EXERCISE DIRECTIONS:
Search term "shown": copy each line of the data containing it.

(Source texts of formatted documents)
·····

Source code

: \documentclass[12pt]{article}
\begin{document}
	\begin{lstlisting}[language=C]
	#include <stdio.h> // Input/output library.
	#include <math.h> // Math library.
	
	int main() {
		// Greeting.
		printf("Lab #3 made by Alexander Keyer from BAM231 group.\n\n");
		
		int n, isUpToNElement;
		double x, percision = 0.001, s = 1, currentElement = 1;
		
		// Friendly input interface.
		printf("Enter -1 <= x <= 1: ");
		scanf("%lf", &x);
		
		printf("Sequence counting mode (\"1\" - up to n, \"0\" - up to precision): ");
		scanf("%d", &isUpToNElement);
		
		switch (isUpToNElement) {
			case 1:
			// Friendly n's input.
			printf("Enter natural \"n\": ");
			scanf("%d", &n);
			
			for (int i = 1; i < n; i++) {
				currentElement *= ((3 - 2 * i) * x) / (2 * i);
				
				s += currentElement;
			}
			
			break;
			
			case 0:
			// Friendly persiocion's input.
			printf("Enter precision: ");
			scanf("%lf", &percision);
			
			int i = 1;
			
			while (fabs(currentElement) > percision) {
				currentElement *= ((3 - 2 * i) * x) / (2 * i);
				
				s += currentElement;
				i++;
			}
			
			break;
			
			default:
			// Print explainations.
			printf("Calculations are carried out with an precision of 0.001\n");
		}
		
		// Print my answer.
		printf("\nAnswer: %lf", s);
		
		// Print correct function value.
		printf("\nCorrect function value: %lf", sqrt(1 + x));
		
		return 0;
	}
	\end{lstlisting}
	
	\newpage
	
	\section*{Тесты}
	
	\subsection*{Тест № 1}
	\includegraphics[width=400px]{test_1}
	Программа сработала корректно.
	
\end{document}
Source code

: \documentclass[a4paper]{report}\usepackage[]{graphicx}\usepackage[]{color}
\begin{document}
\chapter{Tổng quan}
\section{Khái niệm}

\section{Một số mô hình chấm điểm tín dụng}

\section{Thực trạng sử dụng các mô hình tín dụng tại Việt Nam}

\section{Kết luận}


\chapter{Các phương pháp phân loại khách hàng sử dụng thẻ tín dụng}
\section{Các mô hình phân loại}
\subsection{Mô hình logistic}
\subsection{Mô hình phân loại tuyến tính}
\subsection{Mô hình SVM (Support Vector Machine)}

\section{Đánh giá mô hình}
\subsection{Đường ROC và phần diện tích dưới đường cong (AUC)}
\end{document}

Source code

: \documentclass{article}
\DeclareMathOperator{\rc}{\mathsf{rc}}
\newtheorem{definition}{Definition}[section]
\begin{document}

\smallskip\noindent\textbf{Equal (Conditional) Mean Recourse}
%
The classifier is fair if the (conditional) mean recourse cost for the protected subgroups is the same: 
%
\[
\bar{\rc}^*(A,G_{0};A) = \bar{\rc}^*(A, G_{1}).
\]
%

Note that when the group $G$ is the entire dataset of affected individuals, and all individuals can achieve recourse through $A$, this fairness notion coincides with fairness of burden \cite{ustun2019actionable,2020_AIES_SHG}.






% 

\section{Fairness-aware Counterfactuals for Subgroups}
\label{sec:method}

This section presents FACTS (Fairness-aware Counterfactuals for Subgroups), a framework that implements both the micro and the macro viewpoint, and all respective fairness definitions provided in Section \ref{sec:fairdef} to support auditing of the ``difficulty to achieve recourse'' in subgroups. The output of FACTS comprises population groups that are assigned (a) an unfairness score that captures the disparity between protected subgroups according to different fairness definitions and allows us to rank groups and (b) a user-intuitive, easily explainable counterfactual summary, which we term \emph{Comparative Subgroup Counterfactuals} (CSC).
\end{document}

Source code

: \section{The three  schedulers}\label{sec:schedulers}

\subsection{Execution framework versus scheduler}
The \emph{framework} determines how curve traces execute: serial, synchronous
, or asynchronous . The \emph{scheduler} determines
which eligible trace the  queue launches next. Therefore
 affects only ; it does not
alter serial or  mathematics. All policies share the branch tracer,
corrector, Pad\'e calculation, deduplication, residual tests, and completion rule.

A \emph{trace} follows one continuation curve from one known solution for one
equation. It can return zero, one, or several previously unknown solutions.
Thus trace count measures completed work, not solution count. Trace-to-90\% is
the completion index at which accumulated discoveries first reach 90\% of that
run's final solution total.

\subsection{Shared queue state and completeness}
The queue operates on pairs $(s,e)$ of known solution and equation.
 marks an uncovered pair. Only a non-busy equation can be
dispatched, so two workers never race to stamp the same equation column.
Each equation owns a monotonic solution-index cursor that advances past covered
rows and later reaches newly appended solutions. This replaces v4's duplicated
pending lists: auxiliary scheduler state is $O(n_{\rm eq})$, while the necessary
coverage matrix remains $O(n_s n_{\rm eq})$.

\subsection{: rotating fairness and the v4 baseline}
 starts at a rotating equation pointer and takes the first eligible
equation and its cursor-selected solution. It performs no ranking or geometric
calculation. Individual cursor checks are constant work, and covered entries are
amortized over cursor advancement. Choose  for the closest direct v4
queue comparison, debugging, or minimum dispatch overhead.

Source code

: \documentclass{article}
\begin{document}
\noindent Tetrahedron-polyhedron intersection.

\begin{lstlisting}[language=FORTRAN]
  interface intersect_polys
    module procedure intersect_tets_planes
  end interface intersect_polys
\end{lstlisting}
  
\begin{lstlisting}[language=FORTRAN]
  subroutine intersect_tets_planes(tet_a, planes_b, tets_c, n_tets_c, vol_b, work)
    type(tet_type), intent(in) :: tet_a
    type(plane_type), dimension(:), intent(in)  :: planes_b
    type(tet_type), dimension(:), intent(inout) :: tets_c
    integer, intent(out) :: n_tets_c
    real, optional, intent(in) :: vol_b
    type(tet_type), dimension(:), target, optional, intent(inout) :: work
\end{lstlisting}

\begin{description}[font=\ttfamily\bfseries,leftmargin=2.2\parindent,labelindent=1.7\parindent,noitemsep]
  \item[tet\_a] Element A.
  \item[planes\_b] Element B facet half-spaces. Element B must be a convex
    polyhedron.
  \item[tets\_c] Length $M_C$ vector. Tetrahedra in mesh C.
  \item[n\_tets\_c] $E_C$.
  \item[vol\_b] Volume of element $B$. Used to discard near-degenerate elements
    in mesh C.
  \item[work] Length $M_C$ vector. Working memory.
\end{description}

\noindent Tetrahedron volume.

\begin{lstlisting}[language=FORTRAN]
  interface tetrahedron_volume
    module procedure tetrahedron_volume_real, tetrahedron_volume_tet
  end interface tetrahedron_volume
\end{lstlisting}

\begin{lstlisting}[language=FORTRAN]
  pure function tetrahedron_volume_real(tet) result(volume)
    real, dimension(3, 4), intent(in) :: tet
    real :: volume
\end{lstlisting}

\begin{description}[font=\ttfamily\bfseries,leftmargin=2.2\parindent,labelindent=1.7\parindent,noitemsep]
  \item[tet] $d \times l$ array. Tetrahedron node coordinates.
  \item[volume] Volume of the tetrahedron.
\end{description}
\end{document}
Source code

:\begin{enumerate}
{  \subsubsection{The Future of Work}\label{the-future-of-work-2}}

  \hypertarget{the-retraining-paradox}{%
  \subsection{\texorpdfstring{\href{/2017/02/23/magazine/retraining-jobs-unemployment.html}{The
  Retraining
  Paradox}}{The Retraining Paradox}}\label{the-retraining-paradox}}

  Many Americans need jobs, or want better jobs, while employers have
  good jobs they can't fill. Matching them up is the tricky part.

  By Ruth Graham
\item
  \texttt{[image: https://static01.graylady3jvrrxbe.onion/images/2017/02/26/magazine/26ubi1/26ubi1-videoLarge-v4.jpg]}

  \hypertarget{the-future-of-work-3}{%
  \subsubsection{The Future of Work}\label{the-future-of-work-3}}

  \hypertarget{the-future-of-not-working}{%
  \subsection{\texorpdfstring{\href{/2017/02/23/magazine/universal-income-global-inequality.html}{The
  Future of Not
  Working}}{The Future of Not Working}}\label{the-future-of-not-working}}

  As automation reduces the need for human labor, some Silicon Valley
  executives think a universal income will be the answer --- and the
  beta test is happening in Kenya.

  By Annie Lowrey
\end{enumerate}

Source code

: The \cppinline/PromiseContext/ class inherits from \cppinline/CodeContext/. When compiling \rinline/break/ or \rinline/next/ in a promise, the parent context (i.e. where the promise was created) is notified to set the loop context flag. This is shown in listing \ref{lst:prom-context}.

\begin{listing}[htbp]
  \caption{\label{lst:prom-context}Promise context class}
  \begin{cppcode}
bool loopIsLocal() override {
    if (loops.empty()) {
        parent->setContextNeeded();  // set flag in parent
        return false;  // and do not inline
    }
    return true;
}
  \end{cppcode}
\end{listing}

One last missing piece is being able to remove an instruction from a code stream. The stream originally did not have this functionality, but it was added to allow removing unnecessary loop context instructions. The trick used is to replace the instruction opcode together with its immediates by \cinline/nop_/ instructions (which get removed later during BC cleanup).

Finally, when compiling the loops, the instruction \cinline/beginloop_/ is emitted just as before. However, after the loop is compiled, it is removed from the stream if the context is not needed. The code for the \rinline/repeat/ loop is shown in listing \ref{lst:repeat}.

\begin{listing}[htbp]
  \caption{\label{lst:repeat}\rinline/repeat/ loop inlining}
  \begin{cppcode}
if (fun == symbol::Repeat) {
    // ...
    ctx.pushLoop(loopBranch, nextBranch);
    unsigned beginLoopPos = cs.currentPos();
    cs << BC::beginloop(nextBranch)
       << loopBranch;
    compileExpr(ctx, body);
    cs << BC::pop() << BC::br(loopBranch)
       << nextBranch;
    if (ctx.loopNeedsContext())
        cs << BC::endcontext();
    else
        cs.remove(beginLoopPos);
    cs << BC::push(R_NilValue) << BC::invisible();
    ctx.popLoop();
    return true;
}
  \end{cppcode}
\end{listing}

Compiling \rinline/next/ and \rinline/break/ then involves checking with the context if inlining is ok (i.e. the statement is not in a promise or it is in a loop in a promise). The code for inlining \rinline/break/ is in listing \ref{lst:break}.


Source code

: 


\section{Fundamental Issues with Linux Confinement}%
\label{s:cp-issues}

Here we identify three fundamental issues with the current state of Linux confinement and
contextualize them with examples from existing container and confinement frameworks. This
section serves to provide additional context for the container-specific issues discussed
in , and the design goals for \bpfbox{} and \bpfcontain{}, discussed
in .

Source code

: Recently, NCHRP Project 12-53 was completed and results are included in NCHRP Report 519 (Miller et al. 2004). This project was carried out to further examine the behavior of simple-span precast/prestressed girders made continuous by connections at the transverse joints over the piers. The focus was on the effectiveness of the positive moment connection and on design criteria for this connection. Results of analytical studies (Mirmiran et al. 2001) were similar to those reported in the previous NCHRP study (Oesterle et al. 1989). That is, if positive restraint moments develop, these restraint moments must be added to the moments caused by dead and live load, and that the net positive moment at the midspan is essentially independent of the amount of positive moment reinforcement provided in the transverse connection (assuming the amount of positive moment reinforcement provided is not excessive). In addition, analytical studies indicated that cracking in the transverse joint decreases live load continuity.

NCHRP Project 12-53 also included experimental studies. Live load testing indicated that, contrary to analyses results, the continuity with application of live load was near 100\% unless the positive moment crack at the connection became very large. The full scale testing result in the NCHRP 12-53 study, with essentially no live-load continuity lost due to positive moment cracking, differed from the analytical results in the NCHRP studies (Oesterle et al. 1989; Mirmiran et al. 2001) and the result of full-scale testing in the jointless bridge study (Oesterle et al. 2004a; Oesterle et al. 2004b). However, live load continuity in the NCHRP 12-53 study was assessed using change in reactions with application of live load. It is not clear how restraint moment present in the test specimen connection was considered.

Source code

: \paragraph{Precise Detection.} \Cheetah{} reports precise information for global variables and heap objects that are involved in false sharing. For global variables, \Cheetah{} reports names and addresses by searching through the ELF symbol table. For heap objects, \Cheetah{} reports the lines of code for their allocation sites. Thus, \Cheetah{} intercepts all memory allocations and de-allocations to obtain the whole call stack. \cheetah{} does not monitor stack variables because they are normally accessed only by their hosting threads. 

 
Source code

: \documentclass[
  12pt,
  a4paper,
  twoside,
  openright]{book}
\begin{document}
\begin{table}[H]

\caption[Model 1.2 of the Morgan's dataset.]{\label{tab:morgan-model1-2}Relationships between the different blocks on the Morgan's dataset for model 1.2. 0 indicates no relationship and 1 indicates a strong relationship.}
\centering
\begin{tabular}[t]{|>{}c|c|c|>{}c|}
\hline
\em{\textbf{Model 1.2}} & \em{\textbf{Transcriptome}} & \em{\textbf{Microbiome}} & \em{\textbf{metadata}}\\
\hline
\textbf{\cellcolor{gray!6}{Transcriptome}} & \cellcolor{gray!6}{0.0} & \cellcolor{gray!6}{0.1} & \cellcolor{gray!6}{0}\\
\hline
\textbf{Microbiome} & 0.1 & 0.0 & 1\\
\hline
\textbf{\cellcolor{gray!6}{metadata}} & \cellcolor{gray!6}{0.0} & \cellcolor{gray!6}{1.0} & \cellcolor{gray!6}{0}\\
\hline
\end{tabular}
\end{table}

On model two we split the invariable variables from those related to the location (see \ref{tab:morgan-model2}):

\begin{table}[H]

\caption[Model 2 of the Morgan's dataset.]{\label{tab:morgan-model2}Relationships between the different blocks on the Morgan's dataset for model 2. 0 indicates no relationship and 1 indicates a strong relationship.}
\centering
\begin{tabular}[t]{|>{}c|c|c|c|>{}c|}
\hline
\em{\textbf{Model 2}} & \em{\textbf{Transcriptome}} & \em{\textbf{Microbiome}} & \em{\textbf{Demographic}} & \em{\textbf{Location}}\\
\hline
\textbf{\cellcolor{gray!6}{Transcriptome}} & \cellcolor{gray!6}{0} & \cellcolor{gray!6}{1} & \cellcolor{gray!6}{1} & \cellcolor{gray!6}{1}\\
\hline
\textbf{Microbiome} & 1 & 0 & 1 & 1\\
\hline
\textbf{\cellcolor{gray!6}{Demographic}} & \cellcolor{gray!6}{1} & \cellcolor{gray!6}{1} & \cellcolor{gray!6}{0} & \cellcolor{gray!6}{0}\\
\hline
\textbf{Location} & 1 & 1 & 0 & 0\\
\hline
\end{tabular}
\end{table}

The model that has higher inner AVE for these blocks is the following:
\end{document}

·····

REPLY TO THE EXERCISE:
: The \cppinline/PromiseContext/ class inherits from \cppinline/CodeContext/. When compiling \rinline/break/ or \rinline/next/ in a promise, the parent context (i.e. where the promise was created) is notified to set the loop context flag. This is shown in listing \ref{lst:prom-context}.
Finally, when compiling the loops, the instruction \cinline/beginloop_/ is emitted just as before. However, after the loop is compiled, it is removed from the stream if the context is not needed. The code for the \rinline/repeat/ loop is shown in listing \ref{lst:repeat}.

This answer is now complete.